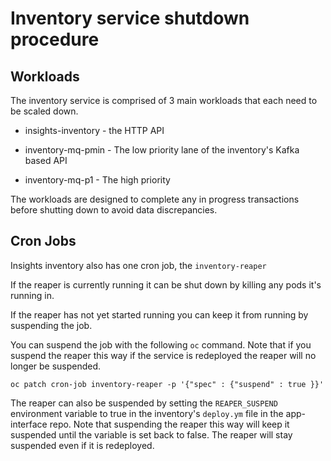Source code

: 
# Inventory service shutdown procedure


## Workloads

The inventory service is comprised of 3 main workloads that each need to be scaled down.

  

- insights-inventory - the HTTP API

- inventory-mq-pmin - The low priority lane of the inventory's Kafka based API

- inventory-mq-p1 - The high priority



The workloads are designed to complete any in progress transactions before shutting down to avoid data discrepancies.


## Cron Jobs

Insights inventory also has one cron job, the `inventory-reaper`

If the reaper is currently running it can be shut down by killing any pods it's running in.

If the reaper has not yet started running you can keep it from running by suspending the job.

You can suspend the job with the following `oc` command. Note that if you suspend the reaper this way if the service is redeployed the reaper will no longer be suspended.

`oc patch cron-job inventory-reaper -p '{"spec" : {"suspend" : true }}'`

The reaper can also be suspended by setting the `REAPER_SUSPEND` environment variable to true in the inventory's `deploy.ym` file in the app-interface repo. Note that suspending the reaper this way will keep it suspended until the variable is set back to false. The reaper will stay suspended even if it is redeployed.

=-=-=

■ WHAT IS EXPECTED ■
Above are the records; repeat their lines from the first through the line containing "The workloads are", and leave out each picture.

■ SOLUTION FOR THIS EXERCISE ■
Source code

: 
# Inventory service shutdown procedure


## Workloads

The inventory service is comprised of 3 main workloads that each need to be scaled down.

  

- insights-inventory - the HTTP API

- inventory-mq-pmin - The low priority lane of the inventory's Kafka based API

- inventory-mq-p1 - The high priority



The workloads are designed to complete any in progress transactions before shutting down to avoid data discrepancies.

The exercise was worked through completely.